What to work on:
From the line with "현재 구조는 다음과 같은" to the line with "- 향후 자가 진단, 무선", retype every line exactly, including those two, and leave out the rest of the data below.

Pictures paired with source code
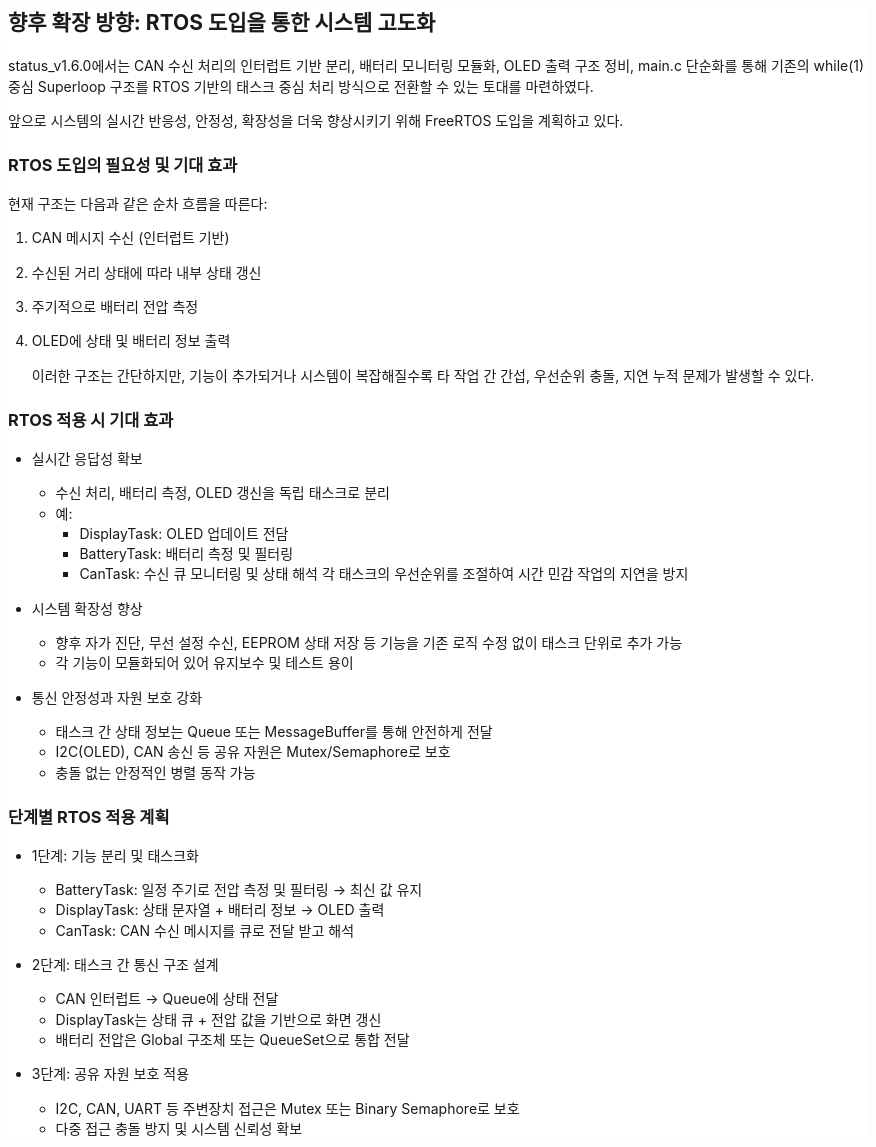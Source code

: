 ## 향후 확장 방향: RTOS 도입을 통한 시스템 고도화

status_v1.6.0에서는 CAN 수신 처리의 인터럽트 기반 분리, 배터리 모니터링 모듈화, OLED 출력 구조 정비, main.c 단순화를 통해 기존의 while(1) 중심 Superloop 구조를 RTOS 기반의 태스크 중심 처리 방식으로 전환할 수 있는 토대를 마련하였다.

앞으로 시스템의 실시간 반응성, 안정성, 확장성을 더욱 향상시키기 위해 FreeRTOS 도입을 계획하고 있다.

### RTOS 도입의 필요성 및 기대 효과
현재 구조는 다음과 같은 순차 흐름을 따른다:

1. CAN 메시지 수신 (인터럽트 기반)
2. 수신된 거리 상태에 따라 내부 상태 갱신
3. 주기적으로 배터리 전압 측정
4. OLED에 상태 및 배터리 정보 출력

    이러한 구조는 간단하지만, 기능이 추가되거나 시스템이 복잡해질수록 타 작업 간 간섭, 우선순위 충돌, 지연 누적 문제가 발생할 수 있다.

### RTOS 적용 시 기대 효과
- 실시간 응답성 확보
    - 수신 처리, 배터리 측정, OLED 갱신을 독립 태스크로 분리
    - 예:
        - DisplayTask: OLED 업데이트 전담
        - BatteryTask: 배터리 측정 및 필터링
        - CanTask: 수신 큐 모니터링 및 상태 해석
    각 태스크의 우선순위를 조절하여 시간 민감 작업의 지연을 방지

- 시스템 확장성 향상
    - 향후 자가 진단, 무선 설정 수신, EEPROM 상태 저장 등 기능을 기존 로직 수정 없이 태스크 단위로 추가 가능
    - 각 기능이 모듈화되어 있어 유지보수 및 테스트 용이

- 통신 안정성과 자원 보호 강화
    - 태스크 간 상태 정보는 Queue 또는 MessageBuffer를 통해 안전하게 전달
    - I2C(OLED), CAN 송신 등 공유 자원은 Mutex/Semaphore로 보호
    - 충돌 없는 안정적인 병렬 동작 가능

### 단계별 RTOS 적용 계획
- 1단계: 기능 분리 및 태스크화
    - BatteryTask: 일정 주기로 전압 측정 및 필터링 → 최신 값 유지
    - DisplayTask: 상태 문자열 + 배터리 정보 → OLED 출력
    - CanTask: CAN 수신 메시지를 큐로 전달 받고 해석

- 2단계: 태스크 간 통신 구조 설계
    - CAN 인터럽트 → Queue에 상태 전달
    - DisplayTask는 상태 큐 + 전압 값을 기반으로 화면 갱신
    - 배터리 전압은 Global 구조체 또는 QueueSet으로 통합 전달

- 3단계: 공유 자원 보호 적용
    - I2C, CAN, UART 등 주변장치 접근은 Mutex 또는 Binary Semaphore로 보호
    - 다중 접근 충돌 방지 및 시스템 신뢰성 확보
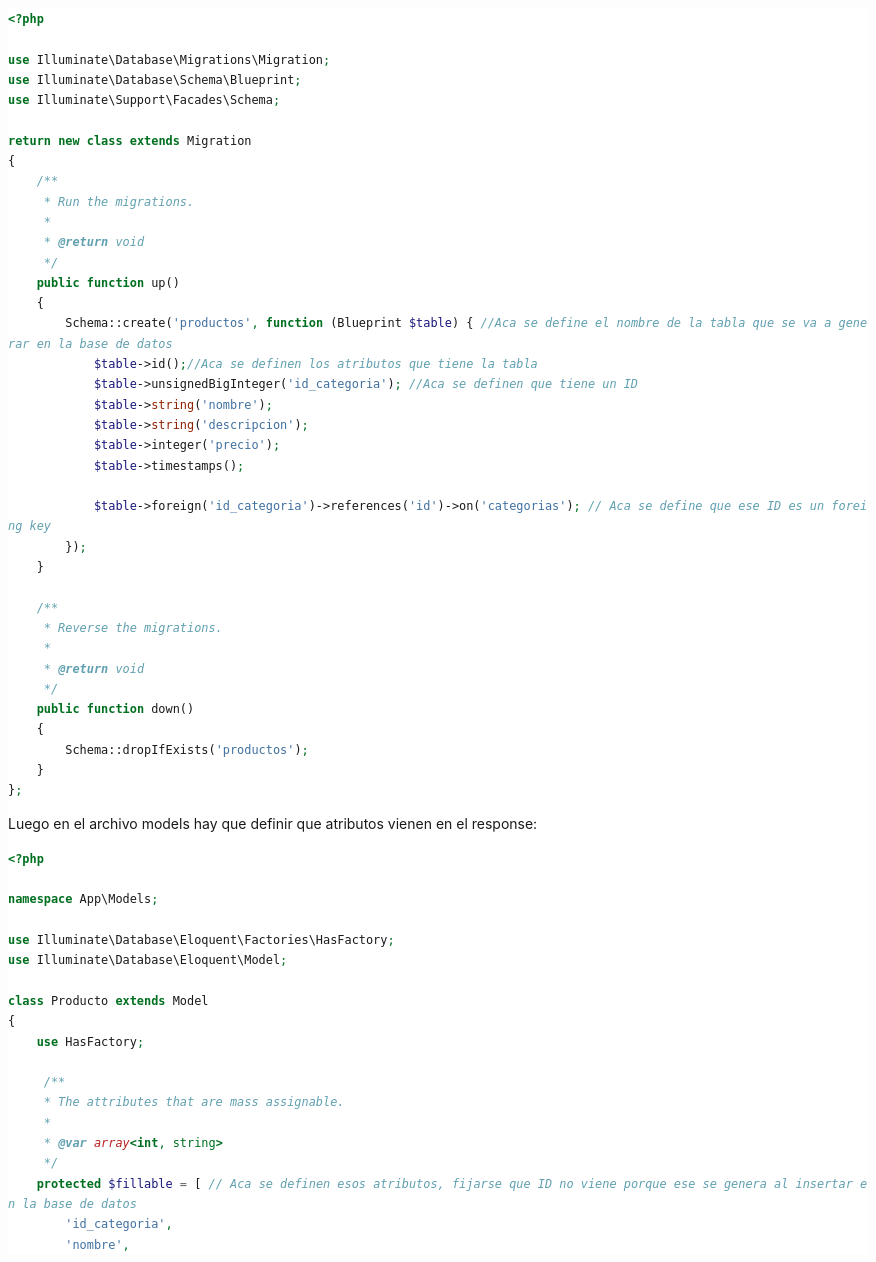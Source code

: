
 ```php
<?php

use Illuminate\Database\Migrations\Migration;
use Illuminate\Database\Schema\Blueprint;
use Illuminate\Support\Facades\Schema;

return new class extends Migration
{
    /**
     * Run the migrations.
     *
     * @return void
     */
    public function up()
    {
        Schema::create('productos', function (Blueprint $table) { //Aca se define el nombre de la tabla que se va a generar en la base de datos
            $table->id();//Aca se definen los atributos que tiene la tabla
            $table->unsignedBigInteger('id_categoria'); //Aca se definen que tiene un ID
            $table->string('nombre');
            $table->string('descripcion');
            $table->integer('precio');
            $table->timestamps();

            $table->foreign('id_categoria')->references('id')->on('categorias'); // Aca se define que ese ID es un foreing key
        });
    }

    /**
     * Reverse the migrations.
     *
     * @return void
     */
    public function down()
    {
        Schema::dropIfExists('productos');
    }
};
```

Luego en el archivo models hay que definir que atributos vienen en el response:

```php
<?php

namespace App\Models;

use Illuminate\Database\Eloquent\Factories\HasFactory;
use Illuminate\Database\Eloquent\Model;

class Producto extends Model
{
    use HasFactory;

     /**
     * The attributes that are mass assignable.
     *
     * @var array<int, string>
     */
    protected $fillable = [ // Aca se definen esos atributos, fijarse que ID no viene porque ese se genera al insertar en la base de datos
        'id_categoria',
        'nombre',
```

* * *

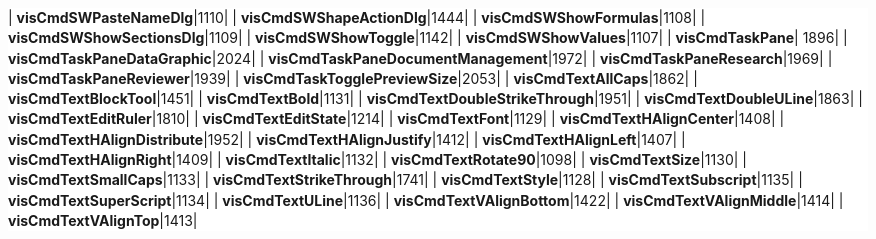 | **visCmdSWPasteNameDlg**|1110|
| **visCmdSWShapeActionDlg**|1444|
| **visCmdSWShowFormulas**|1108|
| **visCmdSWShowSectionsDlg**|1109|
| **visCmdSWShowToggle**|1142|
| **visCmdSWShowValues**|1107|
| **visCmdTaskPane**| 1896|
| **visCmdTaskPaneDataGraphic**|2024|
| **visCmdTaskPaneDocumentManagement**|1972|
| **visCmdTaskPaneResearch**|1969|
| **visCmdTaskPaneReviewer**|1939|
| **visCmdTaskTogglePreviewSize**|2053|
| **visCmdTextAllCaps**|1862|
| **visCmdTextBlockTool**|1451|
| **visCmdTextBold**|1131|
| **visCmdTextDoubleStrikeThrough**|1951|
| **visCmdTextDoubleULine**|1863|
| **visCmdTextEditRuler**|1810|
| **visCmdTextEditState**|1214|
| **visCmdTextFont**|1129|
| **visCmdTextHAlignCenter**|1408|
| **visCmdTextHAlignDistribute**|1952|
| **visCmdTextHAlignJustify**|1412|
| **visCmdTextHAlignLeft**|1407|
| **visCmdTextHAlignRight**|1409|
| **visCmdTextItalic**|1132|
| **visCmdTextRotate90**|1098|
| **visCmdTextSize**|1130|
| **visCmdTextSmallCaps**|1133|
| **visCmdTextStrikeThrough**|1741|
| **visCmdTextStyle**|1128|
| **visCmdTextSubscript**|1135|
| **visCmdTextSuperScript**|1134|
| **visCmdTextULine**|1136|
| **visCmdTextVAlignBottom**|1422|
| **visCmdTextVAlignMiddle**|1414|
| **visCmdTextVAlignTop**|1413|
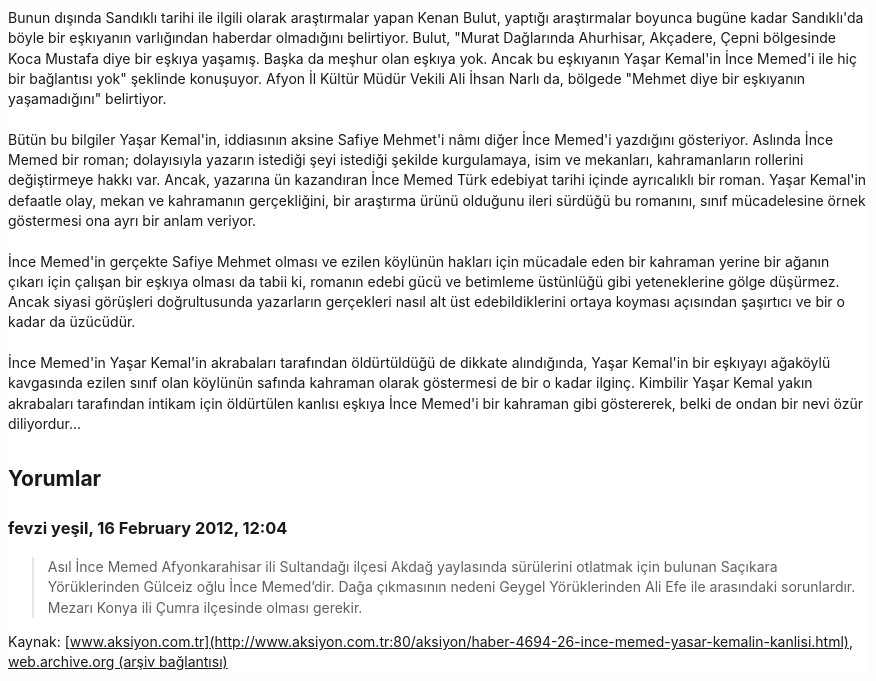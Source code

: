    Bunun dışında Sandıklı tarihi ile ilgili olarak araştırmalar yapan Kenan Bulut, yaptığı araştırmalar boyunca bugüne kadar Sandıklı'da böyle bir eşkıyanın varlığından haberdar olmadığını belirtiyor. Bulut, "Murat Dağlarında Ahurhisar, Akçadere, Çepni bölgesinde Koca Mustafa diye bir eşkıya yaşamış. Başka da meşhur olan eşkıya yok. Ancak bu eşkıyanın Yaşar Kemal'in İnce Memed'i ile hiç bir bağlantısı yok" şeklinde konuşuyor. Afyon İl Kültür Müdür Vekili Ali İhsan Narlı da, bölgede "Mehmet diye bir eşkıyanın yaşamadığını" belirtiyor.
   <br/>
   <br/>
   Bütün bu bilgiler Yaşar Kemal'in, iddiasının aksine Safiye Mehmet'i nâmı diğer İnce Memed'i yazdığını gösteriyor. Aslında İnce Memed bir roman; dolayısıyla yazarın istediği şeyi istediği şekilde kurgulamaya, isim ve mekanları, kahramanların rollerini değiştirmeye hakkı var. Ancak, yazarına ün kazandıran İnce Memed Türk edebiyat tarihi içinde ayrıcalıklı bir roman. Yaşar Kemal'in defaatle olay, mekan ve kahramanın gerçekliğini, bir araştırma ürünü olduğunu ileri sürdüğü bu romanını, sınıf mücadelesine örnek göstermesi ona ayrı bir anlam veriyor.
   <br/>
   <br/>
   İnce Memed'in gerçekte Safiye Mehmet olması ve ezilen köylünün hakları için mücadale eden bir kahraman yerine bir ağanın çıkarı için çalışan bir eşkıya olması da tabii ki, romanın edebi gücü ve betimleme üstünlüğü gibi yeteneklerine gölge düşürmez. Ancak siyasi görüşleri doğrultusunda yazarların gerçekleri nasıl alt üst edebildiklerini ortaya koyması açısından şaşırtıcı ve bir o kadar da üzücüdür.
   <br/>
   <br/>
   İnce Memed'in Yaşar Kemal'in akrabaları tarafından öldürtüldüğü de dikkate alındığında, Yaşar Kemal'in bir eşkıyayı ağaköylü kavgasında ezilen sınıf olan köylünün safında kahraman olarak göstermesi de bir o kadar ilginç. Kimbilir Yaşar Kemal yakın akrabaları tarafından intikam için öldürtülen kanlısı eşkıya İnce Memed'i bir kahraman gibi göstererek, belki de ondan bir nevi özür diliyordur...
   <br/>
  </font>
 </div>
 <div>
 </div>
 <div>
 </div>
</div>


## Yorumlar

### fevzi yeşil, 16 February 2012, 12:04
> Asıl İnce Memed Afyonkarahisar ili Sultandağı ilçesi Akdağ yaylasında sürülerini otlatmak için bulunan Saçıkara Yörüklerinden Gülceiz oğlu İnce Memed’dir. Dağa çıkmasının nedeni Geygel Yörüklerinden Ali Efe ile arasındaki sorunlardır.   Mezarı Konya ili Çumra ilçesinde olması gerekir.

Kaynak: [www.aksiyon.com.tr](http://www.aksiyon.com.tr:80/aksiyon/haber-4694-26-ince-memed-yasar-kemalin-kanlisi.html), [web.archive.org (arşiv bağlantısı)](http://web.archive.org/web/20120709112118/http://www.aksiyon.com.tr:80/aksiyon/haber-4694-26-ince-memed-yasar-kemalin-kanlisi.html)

Exercise answer:
현재 구조는 다음과 같은 순차 흐름을 따른다:

1. CAN 메시지 수신 (인터럽트 기반)
2. 수신된 거리 상태에 따라 내부 상태 갱신
3. 주기적으로 배터리 전압 측정
4. OLED에 상태 및 배터리 정보 출력

    이러한 구조는 간단하지만, 기능이 추가되거나 시스템이 복잡해질수록 타 작업 간 간섭, 우선순위 충돌, 지연 누적 문제가 발생할 수 있다.

### RTOS 적용 시 기대 효과
- 실시간 응답성 확보
    - 수신 처리, 배터리 측정, OLED 갱신을 독립 태스크로 분리
    - 예:
        - DisplayTask: OLED 업데이트 전담
        - BatteryTask: 배터리 측정 및 필터링
        - CanTask: 수신 큐 모니터링 및 상태 해석
    각 태스크의 우선순위를 조절하여 시간 민감 작업의 지연을 방지

- 시스템 확장성 향상
    - 향후 자가 진단, 무선 설정 수신, EEPROM 상태 저장 등 기능을 기존 로직 수정 없이 태스크 단위로 추가 가능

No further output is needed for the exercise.